Alabama Gov. Kay Ivey (R) signed the measure, officially titled the “Alabama Vulnerable Child Protection Act,” into law in April. In a signing statement, the governor leaned heavily on her religious beliefs as justification for enacting the law, writing that, “I believe very strongly that if the Good Lord made you a boy, you are a boy, and if he made you a girl, you are a girl.”

“We should especially protect our children from these radical, life-altering drugs and surgeries when they are at such a vulnerable stage in life,” Ivey wrote. “Instead, let us all focus on helping them to properly develop into the adults God intended them to be.”

Eknes-Tucker during a hearing on Friday said he had counseled transgender children and their families for roughly four decades, sometimes referring them to the gender clinic at the University of Alabama at Birmingham’s medical center.

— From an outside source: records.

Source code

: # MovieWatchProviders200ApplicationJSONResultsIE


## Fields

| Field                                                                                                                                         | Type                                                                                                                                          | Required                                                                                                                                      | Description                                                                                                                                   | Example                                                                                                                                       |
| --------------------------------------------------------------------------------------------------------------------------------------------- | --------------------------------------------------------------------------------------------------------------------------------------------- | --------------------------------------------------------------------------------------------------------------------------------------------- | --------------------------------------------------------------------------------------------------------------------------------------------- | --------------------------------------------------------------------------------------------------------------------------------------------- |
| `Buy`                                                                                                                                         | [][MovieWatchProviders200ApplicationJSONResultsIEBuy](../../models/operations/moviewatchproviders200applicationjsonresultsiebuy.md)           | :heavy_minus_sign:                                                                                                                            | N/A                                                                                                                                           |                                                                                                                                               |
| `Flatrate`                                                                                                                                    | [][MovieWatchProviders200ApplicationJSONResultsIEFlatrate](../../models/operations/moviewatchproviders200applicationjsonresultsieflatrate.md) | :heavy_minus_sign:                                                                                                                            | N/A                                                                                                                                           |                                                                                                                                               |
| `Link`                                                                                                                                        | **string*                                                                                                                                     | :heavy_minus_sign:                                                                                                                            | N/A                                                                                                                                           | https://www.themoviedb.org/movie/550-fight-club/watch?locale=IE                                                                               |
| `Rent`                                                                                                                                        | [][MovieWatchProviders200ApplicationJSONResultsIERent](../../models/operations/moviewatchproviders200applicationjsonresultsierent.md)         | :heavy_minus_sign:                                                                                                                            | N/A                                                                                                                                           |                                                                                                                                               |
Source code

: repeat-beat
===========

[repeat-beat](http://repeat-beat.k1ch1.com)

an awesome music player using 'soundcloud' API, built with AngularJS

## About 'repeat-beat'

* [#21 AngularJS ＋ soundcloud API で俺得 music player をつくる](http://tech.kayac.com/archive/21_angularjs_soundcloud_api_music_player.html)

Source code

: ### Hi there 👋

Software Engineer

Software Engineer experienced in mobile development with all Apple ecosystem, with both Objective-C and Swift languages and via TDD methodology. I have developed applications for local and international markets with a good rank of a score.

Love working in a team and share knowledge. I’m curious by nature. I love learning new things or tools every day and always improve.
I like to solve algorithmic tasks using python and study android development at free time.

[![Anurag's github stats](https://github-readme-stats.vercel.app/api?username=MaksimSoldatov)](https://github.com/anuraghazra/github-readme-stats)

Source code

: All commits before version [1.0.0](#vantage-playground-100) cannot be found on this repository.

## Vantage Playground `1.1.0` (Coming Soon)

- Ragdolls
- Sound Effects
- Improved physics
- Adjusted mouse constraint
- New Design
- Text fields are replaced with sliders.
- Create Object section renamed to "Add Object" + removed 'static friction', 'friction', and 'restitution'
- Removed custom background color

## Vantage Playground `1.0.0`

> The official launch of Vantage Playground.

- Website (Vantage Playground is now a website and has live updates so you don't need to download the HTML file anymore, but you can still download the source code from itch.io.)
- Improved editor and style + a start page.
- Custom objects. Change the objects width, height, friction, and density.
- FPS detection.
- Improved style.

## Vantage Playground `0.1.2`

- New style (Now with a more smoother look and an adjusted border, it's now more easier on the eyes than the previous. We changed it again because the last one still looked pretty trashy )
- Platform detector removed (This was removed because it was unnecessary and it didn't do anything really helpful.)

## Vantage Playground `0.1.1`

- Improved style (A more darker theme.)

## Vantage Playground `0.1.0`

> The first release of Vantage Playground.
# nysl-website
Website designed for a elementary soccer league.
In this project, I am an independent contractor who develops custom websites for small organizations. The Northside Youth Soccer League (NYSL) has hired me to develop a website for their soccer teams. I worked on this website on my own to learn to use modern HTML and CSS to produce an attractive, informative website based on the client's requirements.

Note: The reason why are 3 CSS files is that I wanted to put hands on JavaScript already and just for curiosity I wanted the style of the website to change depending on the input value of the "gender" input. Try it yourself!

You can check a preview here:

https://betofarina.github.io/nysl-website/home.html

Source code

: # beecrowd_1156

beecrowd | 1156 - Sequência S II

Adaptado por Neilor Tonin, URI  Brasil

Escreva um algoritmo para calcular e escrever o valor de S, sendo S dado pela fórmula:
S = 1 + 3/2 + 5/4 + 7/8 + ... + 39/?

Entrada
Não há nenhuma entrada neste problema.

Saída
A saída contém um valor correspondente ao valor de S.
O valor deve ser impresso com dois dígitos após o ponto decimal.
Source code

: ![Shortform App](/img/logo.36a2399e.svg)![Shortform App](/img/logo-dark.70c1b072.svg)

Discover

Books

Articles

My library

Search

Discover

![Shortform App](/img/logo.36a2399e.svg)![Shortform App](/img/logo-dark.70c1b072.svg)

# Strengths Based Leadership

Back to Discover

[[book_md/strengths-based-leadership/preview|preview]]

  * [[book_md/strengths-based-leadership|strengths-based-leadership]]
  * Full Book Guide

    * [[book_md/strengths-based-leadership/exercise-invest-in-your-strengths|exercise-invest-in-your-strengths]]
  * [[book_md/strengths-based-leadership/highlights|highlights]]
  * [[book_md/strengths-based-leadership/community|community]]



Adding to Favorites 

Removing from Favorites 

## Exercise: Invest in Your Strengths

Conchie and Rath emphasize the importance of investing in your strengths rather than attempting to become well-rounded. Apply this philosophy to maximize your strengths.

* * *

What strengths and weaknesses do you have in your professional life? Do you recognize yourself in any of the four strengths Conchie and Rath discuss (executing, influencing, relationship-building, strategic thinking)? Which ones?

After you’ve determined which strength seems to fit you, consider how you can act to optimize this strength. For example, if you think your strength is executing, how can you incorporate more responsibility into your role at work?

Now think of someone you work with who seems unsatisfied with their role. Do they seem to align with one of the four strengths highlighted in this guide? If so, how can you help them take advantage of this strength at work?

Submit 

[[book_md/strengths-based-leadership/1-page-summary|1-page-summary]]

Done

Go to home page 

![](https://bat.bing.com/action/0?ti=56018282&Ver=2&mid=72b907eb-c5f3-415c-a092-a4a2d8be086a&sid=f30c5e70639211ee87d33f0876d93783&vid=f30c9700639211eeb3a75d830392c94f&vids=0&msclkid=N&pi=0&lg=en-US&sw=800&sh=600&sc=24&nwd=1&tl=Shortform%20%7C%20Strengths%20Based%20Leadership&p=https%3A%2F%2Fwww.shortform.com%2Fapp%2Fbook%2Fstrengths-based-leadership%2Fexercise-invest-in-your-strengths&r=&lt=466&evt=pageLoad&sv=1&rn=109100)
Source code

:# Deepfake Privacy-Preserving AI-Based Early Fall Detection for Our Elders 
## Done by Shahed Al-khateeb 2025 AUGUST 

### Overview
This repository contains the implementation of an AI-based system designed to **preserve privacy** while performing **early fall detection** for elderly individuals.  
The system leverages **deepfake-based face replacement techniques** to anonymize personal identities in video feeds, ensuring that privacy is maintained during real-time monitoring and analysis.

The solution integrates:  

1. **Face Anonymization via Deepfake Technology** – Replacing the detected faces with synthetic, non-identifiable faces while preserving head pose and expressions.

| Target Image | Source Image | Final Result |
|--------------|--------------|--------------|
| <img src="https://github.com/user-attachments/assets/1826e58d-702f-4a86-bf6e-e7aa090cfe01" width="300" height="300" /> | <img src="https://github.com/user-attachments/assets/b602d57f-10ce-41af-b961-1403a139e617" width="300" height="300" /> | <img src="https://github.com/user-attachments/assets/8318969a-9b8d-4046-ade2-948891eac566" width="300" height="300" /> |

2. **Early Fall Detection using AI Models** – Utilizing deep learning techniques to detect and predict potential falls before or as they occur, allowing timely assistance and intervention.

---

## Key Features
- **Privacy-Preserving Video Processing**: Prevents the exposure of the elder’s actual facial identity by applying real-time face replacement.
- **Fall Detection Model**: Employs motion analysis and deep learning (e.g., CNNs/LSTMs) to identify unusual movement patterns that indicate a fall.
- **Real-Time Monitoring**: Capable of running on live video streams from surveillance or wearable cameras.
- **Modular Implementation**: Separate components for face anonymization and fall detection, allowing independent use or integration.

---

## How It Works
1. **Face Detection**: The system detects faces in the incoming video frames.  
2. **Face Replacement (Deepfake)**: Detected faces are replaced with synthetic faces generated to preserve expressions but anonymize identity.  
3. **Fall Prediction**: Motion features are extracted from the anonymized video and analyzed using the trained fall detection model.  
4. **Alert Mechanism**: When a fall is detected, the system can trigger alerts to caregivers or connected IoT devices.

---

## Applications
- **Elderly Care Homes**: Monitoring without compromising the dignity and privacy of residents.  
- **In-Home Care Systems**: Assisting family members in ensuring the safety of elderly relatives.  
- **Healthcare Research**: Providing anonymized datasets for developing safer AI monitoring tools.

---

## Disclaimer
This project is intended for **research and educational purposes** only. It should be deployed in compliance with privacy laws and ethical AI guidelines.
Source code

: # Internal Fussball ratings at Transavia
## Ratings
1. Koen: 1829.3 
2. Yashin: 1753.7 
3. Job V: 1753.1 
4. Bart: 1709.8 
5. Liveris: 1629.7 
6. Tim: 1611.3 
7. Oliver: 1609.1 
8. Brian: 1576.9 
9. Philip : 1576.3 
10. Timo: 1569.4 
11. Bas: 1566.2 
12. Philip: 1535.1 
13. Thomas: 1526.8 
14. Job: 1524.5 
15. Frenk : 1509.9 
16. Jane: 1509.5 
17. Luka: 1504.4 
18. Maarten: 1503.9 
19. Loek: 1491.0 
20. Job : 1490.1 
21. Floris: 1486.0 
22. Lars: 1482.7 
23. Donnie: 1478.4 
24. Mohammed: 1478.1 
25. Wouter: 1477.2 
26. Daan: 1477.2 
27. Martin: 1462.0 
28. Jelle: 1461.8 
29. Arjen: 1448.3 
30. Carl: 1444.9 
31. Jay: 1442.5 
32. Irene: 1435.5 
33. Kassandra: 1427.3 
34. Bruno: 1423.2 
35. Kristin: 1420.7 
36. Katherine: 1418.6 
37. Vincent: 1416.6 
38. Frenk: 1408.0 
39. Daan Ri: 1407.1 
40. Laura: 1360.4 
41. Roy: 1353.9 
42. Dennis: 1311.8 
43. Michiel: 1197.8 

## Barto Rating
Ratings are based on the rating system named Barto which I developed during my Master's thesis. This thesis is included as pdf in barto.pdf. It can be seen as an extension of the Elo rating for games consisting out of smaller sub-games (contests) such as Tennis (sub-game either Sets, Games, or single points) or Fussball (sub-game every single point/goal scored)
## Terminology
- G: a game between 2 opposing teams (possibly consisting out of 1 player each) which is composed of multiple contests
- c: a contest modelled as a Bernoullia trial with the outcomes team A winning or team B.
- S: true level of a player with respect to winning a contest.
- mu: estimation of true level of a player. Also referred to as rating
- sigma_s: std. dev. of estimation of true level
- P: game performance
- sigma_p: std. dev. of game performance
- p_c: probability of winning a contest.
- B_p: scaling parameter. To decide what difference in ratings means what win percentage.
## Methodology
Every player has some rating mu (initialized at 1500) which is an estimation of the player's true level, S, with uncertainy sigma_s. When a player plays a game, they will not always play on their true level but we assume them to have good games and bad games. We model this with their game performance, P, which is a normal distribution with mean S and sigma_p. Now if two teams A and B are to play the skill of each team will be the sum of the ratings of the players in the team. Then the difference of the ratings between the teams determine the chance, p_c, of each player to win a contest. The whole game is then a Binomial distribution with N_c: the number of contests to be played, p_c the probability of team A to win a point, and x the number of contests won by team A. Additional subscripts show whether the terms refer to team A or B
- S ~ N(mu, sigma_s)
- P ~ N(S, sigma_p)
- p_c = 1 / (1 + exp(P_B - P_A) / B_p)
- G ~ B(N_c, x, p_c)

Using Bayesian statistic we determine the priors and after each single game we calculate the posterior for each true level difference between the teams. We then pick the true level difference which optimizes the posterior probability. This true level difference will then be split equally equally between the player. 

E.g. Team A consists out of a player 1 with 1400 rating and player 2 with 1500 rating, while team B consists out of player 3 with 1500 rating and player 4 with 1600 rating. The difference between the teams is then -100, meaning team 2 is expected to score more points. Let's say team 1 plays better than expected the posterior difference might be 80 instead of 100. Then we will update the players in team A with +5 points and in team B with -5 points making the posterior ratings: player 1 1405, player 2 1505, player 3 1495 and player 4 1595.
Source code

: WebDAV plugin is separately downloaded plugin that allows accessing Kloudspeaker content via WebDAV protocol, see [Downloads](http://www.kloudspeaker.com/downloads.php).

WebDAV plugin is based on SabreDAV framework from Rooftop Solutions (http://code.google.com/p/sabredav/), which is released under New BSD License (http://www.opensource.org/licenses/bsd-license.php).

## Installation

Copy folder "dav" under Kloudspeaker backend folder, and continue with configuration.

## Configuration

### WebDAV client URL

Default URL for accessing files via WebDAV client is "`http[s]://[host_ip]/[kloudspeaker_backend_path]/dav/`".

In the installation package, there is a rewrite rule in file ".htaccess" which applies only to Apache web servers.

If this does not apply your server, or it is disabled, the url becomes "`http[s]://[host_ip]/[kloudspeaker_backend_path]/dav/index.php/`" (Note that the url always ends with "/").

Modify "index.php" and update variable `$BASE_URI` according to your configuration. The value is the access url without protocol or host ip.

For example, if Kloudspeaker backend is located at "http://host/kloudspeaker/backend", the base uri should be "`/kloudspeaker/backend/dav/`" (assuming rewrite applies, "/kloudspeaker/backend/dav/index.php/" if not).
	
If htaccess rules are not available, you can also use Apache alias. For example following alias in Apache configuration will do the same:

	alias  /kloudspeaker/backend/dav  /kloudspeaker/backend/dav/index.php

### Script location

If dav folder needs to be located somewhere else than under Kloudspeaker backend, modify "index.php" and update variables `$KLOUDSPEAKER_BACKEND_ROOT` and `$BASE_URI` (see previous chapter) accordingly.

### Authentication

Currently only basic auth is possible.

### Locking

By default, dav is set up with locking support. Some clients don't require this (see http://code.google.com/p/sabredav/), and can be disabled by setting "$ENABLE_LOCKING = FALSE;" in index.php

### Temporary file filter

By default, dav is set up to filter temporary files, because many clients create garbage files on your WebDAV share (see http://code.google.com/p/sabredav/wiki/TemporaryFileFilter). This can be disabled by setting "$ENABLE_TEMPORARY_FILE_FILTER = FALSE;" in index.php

The pastor said Friday he feared he may be held criminally liable under the new law, which states that “no person shall engage in or cause” the prescription or provision of puberty blockers and hormones to minors.

Rev. Erica Cooper, the pastor of Baptist Church of the Covenant, which circulated the letter to Alabama clergy and church staff, said she believed it was important to send a message that there are religious supporters of transgender rights.

“As clergy we want to make our voice heard,” Cooper told AL.com last week. “I want people to hear alternative faith voices.”

“We want people who are transgender to know there is a large group of faith leaders who care about them,” she said. “I think it’s very significant.”